** WORK INSTRUCTIONS **
Set down the entries below once more, precisely as they stand.

** RECORDS TO PROCESS **
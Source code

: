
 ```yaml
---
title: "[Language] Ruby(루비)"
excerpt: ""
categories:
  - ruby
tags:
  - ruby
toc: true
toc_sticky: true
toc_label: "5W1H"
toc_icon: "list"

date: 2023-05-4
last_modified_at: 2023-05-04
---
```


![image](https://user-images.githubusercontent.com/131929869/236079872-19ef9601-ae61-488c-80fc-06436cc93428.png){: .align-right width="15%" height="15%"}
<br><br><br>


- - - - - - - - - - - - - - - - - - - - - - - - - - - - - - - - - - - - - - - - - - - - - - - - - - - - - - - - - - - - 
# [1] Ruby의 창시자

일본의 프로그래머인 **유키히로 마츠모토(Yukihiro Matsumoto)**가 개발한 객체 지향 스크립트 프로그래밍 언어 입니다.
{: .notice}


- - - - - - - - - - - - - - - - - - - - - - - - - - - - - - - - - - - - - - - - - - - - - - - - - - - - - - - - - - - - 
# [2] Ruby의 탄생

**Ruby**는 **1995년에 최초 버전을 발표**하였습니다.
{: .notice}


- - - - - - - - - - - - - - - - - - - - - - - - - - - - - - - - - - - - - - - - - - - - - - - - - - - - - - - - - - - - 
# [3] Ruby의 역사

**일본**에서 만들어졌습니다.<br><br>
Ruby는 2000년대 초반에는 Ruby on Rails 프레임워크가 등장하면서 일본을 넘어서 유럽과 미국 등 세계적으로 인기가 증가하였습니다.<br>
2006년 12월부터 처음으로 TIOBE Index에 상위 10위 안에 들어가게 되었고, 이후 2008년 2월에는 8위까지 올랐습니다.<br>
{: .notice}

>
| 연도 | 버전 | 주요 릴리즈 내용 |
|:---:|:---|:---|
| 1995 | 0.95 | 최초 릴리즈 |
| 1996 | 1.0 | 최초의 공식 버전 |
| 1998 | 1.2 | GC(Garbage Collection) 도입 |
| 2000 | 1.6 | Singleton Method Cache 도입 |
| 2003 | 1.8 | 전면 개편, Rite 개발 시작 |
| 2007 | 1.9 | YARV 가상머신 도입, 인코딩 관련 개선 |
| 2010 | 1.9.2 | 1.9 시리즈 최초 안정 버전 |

** ANSWER AREA **
Source code

:
 ```yaml
---
title: "[Language] Ruby(루비)"
excerpt: ""
categories:
  - ruby
tags:
  - ruby
toc: true
toc_sticky: true
toc_label: "5W1H"
toc_icon: "list"

date: 2023-05-4
last_modified_at: 2023-05-04
---
```


![image](https://user-images.githubusercontent.com/131929869/236079872-19ef9601-ae61-488c-80fc-06436cc93428.png){: .align-right width="15%" height="15%"}
<br><br><br>


- - - - - - - - - - - - - - - - - - - - - - - - - - - - - - - - - - - - - - - - - - - - - - - - - - - - - - - - - - - - 
# [1] Ruby의 창시자

일본의 프로그래머인 **유키히로 마츠모토(Yukihiro Matsumoto)**가 개발한 객체 지향 스크립트 프로그래밍 언어 입니다.
{: .notice}


- - - - - - - - - - - - - - - - - - - - - - - - - - - - - - - - - - - - - - - - - - - - - - - - - - - - - - - - - - - - 
# [2] Ruby의 탄생

**Ruby**는 **1995년에 최초 버전을 발표**하였습니다.
{: .notice}


- - - - - - - - - - - - - - - - - - - - - - - - - - - - - - - - - - - - - - - - - - - - - - - - - - - - - - - - - - - - 
# [3] Ruby의 역사

**일본**에서 만들어졌습니다.<br><br>
Ruby는 2000년대 초반에는 Ruby on Rails 프레임워크가 등장하면서 일본을 넘어서 유럽과 미국 등 세계적으로 인기가 증가하였습니다.<br>
2006년 12월부터 처음으로 TIOBE Index에 상위 10위 안에 들어가게 되었고, 이후 2008년 2월에는 8위까지 올랐습니다.<br>
{: .notice}

>
| 연도 | 버전 | 주요 릴리즈 내용 |
|:---:|:---|:---|
| 1995 | 0.95 | 최초 릴리즈 |
| 1996 | 1.0 | 최초의 공식 버전 |
| 1998 | 1.2 | GC(Garbage Collection) 도입 |
| 2000 | 1.6 | Singleton Method Cache 도입 |
| 2003 | 1.8 | 전면 개편, Rite 개발 시작 |
| 2007 | 1.9 | YARV 가상머신 도입, 인코딩 관련 개선 |
| 2010 | 1.9.2 | 1.9 시리즈 최초 안정 버전 |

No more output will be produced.